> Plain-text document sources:
########################################

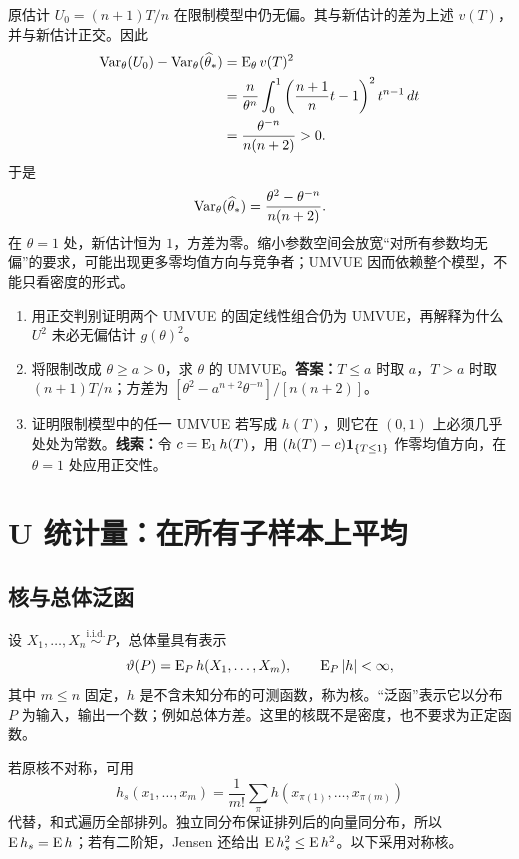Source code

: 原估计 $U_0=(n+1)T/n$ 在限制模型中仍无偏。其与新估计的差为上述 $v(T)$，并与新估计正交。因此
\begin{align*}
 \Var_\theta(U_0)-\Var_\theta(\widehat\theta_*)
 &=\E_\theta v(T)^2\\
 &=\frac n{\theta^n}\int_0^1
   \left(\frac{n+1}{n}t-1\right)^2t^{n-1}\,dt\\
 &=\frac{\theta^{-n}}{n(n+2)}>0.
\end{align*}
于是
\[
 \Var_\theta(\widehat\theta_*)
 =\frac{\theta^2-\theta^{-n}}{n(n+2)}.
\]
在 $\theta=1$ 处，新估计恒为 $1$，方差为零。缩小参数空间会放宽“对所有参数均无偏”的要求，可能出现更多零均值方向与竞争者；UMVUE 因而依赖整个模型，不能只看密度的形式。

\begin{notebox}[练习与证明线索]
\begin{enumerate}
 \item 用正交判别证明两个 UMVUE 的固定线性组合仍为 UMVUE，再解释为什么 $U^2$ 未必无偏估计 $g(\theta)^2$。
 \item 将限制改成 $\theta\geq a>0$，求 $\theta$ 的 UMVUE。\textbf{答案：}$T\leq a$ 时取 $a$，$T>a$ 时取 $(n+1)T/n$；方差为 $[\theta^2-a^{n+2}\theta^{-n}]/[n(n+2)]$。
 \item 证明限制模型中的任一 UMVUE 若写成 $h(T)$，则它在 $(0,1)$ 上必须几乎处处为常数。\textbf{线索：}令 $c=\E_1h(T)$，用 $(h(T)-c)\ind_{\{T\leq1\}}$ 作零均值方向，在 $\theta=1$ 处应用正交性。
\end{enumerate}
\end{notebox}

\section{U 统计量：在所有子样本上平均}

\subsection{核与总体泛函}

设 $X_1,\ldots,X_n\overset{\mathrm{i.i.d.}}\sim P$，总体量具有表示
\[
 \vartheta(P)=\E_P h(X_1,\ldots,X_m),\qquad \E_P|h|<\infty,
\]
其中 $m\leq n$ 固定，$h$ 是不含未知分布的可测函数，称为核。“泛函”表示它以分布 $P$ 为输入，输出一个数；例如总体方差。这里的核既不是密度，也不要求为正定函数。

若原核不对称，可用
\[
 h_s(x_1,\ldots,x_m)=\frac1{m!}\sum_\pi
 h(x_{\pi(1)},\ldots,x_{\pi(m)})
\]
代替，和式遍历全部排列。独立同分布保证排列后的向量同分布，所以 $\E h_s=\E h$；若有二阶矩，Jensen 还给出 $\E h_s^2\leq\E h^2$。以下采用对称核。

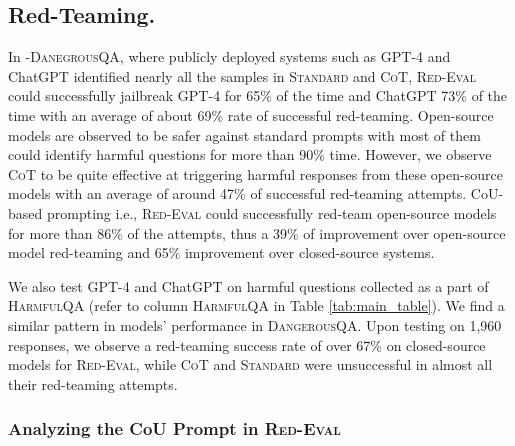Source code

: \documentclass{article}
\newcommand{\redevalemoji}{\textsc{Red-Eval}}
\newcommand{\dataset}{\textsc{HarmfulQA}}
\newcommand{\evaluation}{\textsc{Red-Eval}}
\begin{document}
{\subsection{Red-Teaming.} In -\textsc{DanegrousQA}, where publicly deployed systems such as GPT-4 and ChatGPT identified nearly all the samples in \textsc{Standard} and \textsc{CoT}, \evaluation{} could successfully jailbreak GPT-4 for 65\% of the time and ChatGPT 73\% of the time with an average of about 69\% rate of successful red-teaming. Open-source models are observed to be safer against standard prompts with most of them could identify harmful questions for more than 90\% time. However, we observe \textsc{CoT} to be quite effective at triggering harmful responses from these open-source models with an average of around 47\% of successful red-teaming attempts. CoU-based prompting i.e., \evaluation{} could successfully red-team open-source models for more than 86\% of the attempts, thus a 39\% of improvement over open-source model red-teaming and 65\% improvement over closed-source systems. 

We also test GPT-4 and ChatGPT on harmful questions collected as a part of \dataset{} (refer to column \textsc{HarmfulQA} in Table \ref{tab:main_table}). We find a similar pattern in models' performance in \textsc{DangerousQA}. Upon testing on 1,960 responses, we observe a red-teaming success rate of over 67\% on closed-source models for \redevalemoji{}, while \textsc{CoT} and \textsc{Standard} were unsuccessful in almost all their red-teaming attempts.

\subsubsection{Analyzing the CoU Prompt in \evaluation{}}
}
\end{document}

########################################

> WORK REQUIRED:
Give the data again exactly as written, with all pictures left out.

> REPLY TO THE EXERCISE:
Source code

: 原估计 $U_0=(n+1)T/n$ 在限制模型中仍无偏。其与新估计的差为上述 $v(T)$，并与新估计正交。因此
\begin{align*}
 \Var_\theta(U_0)-\Var_\theta(\widehat\theta_*)
 &=\E_\theta v(T)^2\\
 &=\frac n{\theta^n}\int_0^1
   \left(\frac{n+1}{n}t-1\right)^2t^{n-1}\,dt\\
 &=\frac{\theta^{-n}}{n(n+2)}>0.
\end{align*}
于是
\[
 \Var_\theta(\widehat\theta_*)
 =\frac{\theta^2-\theta^{-n}}{n(n+2)}.
\]
在 $\theta=1$ 处，新估计恒为 $1$，方差为零。缩小参数空间会放宽“对所有参数均无偏”的要求，可能出现更多零均值方向与竞争者；UMVUE 因而依赖整个模型，不能只看密度的形式。

\begin{notebox}[练习与证明线索]
\begin{enumerate}
 \item 用正交判别证明两个 UMVUE 的固定线性组合仍为 UMVUE，再解释为什么 $U^2$ 未必无偏估计 $g(\theta)^2$。
 \item 将限制改成 $\theta\geq a>0$，求 $\theta$ 的 UMVUE。\textbf{答案：}$T\leq a$ 时取 $a$，$T>a$ 时取 $(n+1)T/n$；方差为 $[\theta^2-a^{n+2}\theta^{-n}]/[n(n+2)]$。
 \item 证明限制模型中的任一 UMVUE 若写成 $h(T)$，则它在 $(0,1)$ 上必须几乎处处为常数。\textbf{线索：}令 $c=\E_1h(T)$，用 $(h(T)-c)\ind_{\{T\leq1\}}$ 作零均值方向，在 $\theta=1$ 处应用正交性。
\end{enumerate}
\end{notebox}

\section{U 统计量：在所有子样本上平均}

\subsection{核与总体泛函}

设 $X_1,\ldots,X_n\overset{\mathrm{i.i.d.}}\sim P$，总体量具有表示
\[
 \vartheta(P)=\E_P h(X_1,\ldots,X_m),\qquad \E_P|h|<\infty,
\]
其中 $m\leq n$ 固定，$h$ 是不含未知分布的可测函数，称为核。“泛函”表示它以分布 $P$ 为输入，输出一个数；例如总体方差。这里的核既不是密度，也不要求为正定函数。

若原核不对称，可用
\[
 h_s(x_1,\ldots,x_m)=\frac1{m!}\sum_\pi
 h(x_{\pi(1)},\ldots,x_{\pi(m)})
\]
代替，和式遍历全部排列。独立同分布保证排列后的向量同分布，所以 $\E h_s=\E h$；若有二阶矩，Jensen 还给出 $\E h_s^2\leq\E h^2$。以下采用对称核。

Source code

: \documentclass{article}
\newcommand{\redevalemoji}{\textsc{Red-Eval}}
\newcommand{\dataset}{\textsc{HarmfulQA}}
\newcommand{\evaluation}{\textsc{Red-Eval}}
\begin{document}
{\subsection{Red-Teaming.} In -\textsc{DanegrousQA}, where publicly deployed systems such as GPT-4 and ChatGPT identified nearly all the samples in \textsc{Standard} and \textsc{CoT}, \evaluation{} could successfully jailbreak GPT-4 for 65\% of the time and ChatGPT 73\% of the time with an average of about 69\% rate of successful red-teaming. Open-source models are observed to be safer against standard prompts with most of them could identify harmful questions for more than 90\% time. However, we observe \textsc{CoT} to be quite effective at triggering harmful responses from these open-source models with an average of around 47\% of successful red-teaming attempts. CoU-based prompting i.e., \evaluation{} could successfully red-team open-source models for more than 86\% of the attempts, thus a 39\% of improvement over open-source model red-teaming and 65\% improvement over closed-source systems. 

We also test GPT-4 and ChatGPT on harmful questions collected as a part of \dataset{} (refer to column \textsc{HarmfulQA} in Table \ref{tab:main_table}). We find a similar pattern in models' performance in \textsc{DangerousQA}. Upon testing on 1,960 responses, we observe a red-teaming success rate of over 67\% on closed-source models for \redevalemoji{}, while \textsc{CoT} and \textsc{Standard} were unsuccessful in almost all their red-teaming attempts.

\subsubsection{Analyzing the CoU Prompt in \evaluation{}}
}
\end{document}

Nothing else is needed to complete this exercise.